1. My heart didn't get what I wanted, and I was sad, the scenery was not beautiful, and time stopped. Everything stops because of my injury.
(Vernacular translation: What I thought day and night didn't come true as expected. I could only feel dejected by myself, the beautiful scenery was no longer beautiful, and time seemed to suddenly stop. Everything in the world seems to be still, feeling sad for me.
2, thousands of miles away in a lonely grave, there is nowhere to talk bleak. Even if you don't know when you meet, your face is covered with dust and your temples are like frost. At night, I dreamed of returning home suddenly, and Xiao Xuan window was dressing, caring for each other without words, only a thousand lines of tears. ?

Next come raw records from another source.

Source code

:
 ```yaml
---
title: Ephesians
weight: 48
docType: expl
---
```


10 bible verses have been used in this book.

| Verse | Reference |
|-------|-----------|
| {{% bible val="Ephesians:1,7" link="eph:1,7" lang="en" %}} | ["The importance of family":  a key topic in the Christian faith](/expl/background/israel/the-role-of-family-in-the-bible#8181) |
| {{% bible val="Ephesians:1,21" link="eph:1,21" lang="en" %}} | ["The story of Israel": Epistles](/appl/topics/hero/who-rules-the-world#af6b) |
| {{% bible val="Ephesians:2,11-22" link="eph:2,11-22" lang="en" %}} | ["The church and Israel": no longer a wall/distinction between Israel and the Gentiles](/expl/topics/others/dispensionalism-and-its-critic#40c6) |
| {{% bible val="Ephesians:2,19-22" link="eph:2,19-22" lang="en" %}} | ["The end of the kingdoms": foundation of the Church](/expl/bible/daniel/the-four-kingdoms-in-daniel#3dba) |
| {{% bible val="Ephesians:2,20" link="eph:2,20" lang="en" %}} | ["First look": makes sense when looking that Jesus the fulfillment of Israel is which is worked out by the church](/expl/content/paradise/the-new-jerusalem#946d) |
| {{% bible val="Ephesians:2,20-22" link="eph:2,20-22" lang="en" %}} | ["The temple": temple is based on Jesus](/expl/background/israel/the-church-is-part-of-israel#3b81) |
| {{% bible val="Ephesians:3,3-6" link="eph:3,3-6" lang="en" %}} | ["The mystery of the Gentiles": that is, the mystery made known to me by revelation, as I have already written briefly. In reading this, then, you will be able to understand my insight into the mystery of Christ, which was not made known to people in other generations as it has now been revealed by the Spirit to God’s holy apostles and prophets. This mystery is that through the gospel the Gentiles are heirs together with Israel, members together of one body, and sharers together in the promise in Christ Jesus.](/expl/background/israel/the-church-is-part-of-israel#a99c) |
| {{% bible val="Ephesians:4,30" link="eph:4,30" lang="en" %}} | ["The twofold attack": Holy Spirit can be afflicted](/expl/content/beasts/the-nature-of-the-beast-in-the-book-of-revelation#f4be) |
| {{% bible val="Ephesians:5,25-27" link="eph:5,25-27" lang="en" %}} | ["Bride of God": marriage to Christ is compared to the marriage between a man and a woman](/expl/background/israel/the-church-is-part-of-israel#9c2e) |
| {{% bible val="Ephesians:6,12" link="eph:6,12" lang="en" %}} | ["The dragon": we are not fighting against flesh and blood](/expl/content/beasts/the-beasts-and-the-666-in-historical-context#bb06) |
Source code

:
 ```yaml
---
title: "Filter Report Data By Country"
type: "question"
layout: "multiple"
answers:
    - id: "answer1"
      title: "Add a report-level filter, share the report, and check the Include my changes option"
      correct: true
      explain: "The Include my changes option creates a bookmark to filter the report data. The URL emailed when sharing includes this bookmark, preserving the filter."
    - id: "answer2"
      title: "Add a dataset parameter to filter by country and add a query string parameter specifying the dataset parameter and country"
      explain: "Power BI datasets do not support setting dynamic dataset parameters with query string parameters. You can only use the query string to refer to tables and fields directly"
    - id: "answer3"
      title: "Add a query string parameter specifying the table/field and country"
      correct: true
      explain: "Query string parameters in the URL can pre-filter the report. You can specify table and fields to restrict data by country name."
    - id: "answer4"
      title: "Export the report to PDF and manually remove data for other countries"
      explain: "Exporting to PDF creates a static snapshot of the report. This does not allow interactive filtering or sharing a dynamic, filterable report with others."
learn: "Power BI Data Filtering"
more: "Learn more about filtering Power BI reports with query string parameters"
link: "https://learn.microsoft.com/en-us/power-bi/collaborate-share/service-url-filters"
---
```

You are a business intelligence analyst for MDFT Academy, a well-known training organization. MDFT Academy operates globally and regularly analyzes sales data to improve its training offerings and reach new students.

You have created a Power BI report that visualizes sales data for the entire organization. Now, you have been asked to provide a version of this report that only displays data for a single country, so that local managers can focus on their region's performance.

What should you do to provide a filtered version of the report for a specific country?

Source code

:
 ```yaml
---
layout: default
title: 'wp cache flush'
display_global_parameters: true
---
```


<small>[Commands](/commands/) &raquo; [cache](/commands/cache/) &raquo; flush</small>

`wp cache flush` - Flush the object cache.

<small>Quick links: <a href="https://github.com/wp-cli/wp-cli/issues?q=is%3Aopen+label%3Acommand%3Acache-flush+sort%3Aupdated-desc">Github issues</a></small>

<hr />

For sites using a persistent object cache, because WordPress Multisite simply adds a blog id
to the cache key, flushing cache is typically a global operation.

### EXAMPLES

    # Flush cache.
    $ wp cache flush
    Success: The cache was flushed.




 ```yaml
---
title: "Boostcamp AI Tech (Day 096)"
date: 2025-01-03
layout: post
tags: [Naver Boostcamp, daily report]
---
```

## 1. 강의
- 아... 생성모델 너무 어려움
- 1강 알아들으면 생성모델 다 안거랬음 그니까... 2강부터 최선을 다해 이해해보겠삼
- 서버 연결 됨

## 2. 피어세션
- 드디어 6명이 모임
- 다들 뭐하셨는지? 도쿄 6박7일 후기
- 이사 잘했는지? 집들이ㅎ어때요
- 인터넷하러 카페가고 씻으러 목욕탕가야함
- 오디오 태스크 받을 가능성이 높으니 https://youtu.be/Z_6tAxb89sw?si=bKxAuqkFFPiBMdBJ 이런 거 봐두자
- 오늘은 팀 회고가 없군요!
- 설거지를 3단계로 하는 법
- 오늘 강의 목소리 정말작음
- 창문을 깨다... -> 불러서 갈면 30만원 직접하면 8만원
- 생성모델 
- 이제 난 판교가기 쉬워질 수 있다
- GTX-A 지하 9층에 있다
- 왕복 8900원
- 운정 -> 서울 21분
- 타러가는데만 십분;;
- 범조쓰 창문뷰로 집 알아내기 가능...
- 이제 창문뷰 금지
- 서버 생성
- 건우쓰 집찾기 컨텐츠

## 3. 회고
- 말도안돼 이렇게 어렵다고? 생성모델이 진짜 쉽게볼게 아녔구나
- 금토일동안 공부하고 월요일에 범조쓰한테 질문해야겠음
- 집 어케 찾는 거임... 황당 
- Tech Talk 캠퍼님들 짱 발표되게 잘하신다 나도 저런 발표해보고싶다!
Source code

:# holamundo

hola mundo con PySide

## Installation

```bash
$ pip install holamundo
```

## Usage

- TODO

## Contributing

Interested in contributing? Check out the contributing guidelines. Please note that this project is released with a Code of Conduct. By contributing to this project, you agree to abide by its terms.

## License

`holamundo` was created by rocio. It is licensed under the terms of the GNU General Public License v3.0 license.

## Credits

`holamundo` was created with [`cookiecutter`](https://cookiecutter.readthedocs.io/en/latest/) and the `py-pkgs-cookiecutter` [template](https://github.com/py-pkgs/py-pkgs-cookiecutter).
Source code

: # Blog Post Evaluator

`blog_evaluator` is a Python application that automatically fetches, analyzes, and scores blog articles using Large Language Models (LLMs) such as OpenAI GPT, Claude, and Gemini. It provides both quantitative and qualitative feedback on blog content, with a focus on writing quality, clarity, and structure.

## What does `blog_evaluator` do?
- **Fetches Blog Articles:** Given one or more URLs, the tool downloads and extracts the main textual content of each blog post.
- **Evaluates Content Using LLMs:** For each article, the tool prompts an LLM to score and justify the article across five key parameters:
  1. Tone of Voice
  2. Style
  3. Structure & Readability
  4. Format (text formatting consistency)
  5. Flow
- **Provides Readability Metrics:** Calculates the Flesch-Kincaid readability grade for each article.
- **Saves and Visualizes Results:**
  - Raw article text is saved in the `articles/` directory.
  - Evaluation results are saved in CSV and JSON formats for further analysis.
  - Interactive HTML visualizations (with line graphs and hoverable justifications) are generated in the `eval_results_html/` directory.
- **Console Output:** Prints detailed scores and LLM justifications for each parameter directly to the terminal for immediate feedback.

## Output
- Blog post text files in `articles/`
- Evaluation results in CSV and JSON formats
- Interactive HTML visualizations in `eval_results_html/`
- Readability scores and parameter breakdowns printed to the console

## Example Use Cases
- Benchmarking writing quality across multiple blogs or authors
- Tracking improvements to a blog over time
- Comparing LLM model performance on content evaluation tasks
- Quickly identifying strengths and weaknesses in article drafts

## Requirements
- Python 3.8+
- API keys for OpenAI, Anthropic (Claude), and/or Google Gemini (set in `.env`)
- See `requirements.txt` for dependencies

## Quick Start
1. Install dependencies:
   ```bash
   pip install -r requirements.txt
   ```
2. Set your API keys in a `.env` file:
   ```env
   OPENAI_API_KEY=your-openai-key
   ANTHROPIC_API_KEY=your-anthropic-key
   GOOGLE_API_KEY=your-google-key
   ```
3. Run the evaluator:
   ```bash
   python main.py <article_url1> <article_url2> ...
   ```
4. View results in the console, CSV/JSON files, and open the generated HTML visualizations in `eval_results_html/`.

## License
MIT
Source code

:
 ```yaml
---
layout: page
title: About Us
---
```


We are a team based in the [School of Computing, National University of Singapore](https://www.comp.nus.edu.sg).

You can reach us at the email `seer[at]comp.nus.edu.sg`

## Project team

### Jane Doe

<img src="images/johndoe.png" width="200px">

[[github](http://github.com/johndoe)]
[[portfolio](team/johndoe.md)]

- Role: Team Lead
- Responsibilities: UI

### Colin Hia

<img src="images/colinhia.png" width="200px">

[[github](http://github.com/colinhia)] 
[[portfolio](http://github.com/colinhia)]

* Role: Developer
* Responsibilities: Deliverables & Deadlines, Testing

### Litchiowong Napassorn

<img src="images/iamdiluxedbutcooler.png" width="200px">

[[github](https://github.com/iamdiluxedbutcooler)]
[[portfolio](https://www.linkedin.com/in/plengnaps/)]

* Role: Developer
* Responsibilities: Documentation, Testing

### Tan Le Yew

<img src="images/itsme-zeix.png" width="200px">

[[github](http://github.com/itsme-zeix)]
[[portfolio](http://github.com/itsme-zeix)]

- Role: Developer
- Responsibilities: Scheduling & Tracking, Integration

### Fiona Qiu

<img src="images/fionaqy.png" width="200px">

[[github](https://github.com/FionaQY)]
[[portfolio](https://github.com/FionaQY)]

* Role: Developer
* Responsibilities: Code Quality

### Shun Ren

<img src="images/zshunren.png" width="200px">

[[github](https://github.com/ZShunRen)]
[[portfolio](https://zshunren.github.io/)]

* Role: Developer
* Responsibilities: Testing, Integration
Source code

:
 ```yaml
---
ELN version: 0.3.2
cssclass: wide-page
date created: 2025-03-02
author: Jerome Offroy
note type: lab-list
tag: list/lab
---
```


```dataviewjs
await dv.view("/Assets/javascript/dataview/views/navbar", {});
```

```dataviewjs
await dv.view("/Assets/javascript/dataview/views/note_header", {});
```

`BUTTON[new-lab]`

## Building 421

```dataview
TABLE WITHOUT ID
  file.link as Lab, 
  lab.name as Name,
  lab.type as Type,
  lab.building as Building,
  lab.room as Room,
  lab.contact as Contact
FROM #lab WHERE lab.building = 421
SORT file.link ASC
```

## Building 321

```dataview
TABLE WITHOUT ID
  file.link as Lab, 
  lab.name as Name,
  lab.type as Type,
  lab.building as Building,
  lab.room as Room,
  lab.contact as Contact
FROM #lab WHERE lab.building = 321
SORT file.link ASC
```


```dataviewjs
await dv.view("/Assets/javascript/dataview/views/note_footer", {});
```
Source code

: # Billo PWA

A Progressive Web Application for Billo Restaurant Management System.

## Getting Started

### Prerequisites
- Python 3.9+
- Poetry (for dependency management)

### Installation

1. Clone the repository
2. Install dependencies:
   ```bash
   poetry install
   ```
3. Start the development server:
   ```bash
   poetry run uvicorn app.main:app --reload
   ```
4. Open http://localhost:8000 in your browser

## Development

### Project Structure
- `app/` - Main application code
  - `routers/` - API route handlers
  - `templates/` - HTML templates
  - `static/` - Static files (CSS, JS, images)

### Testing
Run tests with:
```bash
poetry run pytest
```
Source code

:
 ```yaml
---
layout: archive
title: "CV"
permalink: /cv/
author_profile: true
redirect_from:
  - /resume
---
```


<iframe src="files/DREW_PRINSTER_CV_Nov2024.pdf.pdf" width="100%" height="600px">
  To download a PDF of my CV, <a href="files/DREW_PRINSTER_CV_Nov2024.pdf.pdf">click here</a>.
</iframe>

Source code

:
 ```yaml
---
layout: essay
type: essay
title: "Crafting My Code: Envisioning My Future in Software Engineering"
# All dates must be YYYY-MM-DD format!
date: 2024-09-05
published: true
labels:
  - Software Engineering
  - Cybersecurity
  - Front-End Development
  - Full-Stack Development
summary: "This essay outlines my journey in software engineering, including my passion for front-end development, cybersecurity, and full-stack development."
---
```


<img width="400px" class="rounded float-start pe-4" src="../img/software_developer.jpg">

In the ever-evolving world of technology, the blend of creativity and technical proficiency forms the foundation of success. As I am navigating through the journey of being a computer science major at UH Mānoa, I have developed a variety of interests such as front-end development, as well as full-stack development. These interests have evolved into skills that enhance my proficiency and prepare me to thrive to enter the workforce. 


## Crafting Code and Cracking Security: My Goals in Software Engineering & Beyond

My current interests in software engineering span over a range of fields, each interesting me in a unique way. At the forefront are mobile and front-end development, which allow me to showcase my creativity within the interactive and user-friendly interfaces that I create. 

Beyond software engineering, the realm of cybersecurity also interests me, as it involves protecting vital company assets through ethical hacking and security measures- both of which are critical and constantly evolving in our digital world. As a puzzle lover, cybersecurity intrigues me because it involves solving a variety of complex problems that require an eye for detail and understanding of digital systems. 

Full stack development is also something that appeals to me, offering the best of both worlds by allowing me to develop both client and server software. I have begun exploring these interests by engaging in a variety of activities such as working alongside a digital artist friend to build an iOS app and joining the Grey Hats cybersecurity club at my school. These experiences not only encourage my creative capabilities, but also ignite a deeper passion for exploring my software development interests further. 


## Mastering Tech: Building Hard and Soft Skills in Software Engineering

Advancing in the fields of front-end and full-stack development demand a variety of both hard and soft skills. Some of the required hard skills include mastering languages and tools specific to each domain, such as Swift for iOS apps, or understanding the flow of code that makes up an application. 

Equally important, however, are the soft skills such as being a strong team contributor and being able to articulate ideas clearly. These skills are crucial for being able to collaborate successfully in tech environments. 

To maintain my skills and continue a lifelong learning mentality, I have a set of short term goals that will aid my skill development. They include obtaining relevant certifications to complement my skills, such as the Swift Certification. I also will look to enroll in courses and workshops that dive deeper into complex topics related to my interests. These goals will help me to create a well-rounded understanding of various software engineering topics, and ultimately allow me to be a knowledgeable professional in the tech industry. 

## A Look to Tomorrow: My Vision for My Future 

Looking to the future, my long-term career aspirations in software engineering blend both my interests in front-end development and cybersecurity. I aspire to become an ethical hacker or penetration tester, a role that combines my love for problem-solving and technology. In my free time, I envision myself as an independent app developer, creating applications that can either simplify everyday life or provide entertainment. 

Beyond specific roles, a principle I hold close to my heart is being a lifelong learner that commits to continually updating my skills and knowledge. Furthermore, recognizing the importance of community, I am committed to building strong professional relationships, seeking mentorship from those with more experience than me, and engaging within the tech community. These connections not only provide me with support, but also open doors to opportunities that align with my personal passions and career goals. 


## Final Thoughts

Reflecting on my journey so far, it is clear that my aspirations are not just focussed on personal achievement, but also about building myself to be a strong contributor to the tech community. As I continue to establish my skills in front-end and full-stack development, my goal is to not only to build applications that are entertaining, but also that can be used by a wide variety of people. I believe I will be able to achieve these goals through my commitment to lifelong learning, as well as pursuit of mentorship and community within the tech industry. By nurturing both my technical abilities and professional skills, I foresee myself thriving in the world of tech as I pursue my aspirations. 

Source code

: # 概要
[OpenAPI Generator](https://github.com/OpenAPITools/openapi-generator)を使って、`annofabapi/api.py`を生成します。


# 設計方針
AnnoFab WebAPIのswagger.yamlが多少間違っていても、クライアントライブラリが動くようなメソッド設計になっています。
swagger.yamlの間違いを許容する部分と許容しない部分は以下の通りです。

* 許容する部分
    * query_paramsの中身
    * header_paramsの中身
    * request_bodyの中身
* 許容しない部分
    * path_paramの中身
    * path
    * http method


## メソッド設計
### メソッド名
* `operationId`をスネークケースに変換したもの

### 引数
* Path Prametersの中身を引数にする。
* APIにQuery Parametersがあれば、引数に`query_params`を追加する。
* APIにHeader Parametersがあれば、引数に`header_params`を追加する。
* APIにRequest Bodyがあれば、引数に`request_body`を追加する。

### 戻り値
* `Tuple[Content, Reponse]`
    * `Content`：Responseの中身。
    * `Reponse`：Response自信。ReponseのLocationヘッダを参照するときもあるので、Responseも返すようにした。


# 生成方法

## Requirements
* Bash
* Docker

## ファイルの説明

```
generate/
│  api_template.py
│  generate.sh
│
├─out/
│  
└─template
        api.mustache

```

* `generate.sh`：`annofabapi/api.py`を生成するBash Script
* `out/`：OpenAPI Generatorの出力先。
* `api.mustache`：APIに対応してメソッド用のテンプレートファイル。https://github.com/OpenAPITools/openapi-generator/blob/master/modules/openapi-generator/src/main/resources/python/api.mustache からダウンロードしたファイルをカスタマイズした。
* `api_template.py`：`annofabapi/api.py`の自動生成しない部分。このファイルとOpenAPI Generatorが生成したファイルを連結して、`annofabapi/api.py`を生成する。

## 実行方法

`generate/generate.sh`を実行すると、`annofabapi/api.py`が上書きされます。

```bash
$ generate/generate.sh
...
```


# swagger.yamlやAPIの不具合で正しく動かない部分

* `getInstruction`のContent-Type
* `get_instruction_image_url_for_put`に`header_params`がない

(Vernacular translation: That lonely grave thousands of miles away has nowhere to pour out its sadness to you. Even if the husband and wife meet, you won't recognize me. I'm covered with dust and my temples are frosty. Last night, I went back to my hometown in my dream, and you were dressing up at the cabin window. You and I are silent and sad, only tears shed.
3, the world is thin, human feelings are evil, and it is easy for the rain to send flowers at dusk. The breeze is dry, the tears are residual, and I want to worry about it. Difficult, difficult, difficult.
(Translation: Things are bleak, and it is raining in the evening, and peach blossoms are smashed. People's hearts can't help but be sad in this bleak scene. The morning breeze dried up the tears last night. When I wanted to write down my thoughts, I couldn't do it. I could only lean against the diagonal bar and call to you in the distance from my heart. Talk to yourself in a low voice, I hope you can hear it. Difficult, difficult, difficult).
4. Every man has his own way. Today is not yesterday, and the sick soul is often like a thousand ropes. The horn is cold, the night is dim, people are afraid of asking questions, and tears are pretending to be happy. Hide, hide, hide.
(Translation: This time is different from the past, so far away, I am seriously ill, just like Qiu Qiansuo. The night wind is biting, and the body is cold. Listening to the distant horn, I feel a chill in my heart. When the night is over, I will soon be like this night. I am afraid of being asked. I hold back my tears and smile in front of others. Hide, hide, hide. )
5. My husband, try to seek the heart of the ancient benevolent people, or do something different from the two. What? Don't be happy with things, don't be sad with yourself; If you live high in the temple, you will worry about your people; If you are far away from the rivers and lakes, you will worry about your husband. It's worrying about advancing and worrying about retreating. But when will you be happy? It must be said, "Worry about the world first, and enjoy the world later". Hey, Weiss, who are we going home with?
(translation: Alas, I have explored the thoughts and feelings of noble people in ancient times. They may be different from the above two moods. Why? It is because in ancient times, people with high moral character were not happy or sad because of the quality of foreign things and their own gains and losses. Being an official in the imperial court worries about the people.
instead of being an official in the imperial court, you are worried about the monarch in the middle of remote rivers and lakes. In this way, they are also worried about entering the court to be an official, and they are also worried about quitting the rivers and lakes. Even so, when will they be happy? Then we must say, "Be sad before the world is sad, and be happy after the world is happy"? Alas, if there were no such people, who would I go with?)